--- Information Enclosed Below ---

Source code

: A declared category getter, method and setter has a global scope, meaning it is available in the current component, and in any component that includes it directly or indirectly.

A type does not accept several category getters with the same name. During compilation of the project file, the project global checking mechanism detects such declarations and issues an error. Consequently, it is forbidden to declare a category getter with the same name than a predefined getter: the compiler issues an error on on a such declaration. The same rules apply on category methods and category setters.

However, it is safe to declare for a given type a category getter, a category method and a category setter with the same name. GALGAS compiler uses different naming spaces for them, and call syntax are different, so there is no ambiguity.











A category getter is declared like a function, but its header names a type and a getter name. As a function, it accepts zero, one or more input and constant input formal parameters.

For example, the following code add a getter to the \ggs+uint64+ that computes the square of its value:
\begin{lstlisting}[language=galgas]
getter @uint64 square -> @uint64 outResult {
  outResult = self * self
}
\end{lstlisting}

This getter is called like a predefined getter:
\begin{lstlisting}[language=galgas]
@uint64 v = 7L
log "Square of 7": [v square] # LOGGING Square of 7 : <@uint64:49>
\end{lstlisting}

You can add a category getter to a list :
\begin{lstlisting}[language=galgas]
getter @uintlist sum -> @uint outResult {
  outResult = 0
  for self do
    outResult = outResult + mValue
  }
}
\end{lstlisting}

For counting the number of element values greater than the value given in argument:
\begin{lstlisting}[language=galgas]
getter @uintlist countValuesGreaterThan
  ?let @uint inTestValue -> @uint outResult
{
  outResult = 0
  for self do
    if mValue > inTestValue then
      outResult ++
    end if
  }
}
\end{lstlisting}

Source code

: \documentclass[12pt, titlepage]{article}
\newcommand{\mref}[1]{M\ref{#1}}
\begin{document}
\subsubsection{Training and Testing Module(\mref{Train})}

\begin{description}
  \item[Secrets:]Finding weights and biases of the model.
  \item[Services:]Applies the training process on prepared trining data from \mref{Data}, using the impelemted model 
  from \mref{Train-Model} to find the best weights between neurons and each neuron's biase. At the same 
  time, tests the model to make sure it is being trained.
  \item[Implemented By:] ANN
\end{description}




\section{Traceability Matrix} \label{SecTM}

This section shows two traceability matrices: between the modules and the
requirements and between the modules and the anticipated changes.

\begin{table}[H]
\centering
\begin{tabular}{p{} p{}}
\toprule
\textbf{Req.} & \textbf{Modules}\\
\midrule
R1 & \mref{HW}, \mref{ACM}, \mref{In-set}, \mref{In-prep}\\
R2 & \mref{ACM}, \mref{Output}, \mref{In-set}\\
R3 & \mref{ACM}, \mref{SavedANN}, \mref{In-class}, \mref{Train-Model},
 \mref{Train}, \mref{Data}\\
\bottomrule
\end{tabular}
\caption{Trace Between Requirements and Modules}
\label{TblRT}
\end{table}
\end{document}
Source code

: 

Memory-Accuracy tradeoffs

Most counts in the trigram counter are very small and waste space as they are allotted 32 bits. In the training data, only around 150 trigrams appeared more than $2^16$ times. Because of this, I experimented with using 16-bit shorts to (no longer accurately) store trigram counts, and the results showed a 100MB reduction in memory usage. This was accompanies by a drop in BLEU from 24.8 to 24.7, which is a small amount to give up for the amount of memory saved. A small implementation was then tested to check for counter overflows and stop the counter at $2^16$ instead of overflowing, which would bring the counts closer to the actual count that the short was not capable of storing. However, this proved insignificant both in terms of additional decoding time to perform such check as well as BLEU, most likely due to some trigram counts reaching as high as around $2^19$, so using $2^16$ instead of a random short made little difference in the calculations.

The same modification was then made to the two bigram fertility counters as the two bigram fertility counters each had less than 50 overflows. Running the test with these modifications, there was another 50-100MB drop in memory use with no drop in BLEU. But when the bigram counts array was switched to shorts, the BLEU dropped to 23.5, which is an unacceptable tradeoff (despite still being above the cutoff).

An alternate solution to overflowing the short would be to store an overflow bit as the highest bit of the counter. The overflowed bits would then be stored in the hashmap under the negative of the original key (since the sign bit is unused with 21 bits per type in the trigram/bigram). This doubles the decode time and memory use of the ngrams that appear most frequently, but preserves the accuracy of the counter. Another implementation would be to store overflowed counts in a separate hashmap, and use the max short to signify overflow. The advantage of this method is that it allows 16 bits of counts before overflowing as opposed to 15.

--- End of Enclosed Information ---

Work to be completed: From the records above, please extract every line and repeat it exactly.

Result of the task:
Source code

: A declared category getter, method and setter has a global scope, meaning it is available in the current component, and in any component that includes it directly or indirectly.

A type does not accept several category getters with the same name. During compilation of the project file, the project global checking mechanism detects such declarations and issues an error. Consequently, it is forbidden to declare a category getter with the same name than a predefined getter: the compiler issues an error on on a such declaration. The same rules apply on category methods and category setters.

However, it is safe to declare for a given type a category getter, a category method and a category setter with the same name. GALGAS compiler uses different naming spaces for them, and call syntax are different, so there is no ambiguity.











A category getter is declared like a function, but its header names a type and a getter name. As a function, it accepts zero, one or more input and constant input formal parameters.

For example, the following code add a getter to the \ggs+uint64+ that computes the square of its value:
\begin{lstlisting}[language=galgas]
getter @uint64 square -> @uint64 outResult {
  outResult = self * self
}
\end{lstlisting}

This getter is called like a predefined getter:
\begin{lstlisting}[language=galgas]
@uint64 v = 7L
log "Square of 7": [v square] # LOGGING Square of 7 : <@uint64:49>
\end{lstlisting}

You can add a category getter to a list :
\begin{lstlisting}[language=galgas]
getter @uintlist sum -> @uint outResult {
  outResult = 0
  for self do
    outResult = outResult + mValue
  }
}
\end{lstlisting}

For counting the number of element values greater than the value given in argument:
\begin{lstlisting}[language=galgas]
getter @uintlist countValuesGreaterThan
  ?let @uint inTestValue -> @uint outResult
{
  outResult = 0
  for self do
    if mValue > inTestValue then
      outResult ++
    end if
  }
}
\end{lstlisting}

Source code

: \documentclass[12pt, titlepage]{article}
\newcommand{\mref}[1]{M\ref{#1}}
\begin{document}
\subsubsection{Training and Testing Module(\mref{Train})}

\begin{description}
  \item[Secrets:]Finding weights and biases of the model.
  \item[Services:]Applies the training process on prepared trining data from \mref{Data}, using the impelemted model 
  from \mref{Train-Model} to find the best weights between neurons and each neuron's biase. At the same 
  time, tests the model to make sure it is being trained.
  \item[Implemented By:] ANN
\end{description}




\section{Traceability Matrix} \label{SecTM}

This section shows two traceability matrices: between the modules and the
requirements and between the modules and the anticipated changes.

\begin{table}[H]
\centering
\begin{tabular}{p{} p{}}
\toprule
\textbf{Req.} & \textbf{Modules}\\
\midrule
R1 & \mref{HW}, \mref{ACM}, \mref{In-set}, \mref{In-prep}\\
R2 & \mref{ACM}, \mref{Output}, \mref{In-set}\\
R3 & \mref{ACM}, \mref{SavedANN}, \mref{In-class}, \mref{Train-Model},
 \mref{Train}, \mref{Data}\\
\bottomrule
\end{tabular}
\caption{Trace Between Requirements and Modules}
\label{TblRT}
\end{table}
\end{document}
Source code

: 

Memory-Accuracy tradeoffs

Most counts in the trigram counter are very small and waste space as they are allotted 32 bits. In the training data, only around 150 trigrams appeared more than $2^16$ times. Because of this, I experimented with using 16-bit shorts to (no longer accurately) store trigram counts, and the results showed a 100MB reduction in memory usage. This was accompanies by a drop in BLEU from 24.8 to 24.7, which is a small amount to give up for the amount of memory saved. A small implementation was then tested to check for counter overflows and stop the counter at $2^16$ instead of overflowing, which would bring the counts closer to the actual count that the short was not capable of storing. However, this proved insignificant both in terms of additional decoding time to perform such check as well as BLEU, most likely due to some trigram counts reaching as high as around $2^19$, so using $2^16$ instead of a random short made little difference in the calculations.

The same modification was then made to the two bigram fertility counters as the two bigram fertility counters each had less than 50 overflows. Running the test with these modifications, there was another 50-100MB drop in memory use with no drop in BLEU. But when the bigram counts array was switched to shorts, the BLEU dropped to 23.5, which is an unacceptable tradeoff (despite still being above the cutoff).

An alternate solution to overflowing the short would be to store an overflow bit as the highest bit of the counter. The overflowed bits would then be stored in the hashmap under the negative of the original key (since the sign bit is unused with 21 bits per type in the trigram/bigram). This doubles the decode time and memory use of the ngrams that appear most frequently, but preserves the accuracy of the counter. Another implementation would be to store overflowed counts in a separate hashmap, and use the max short to signify overflow. The advantage of this method is that it allows 16 bits of counts before overflowing as opposed to 15.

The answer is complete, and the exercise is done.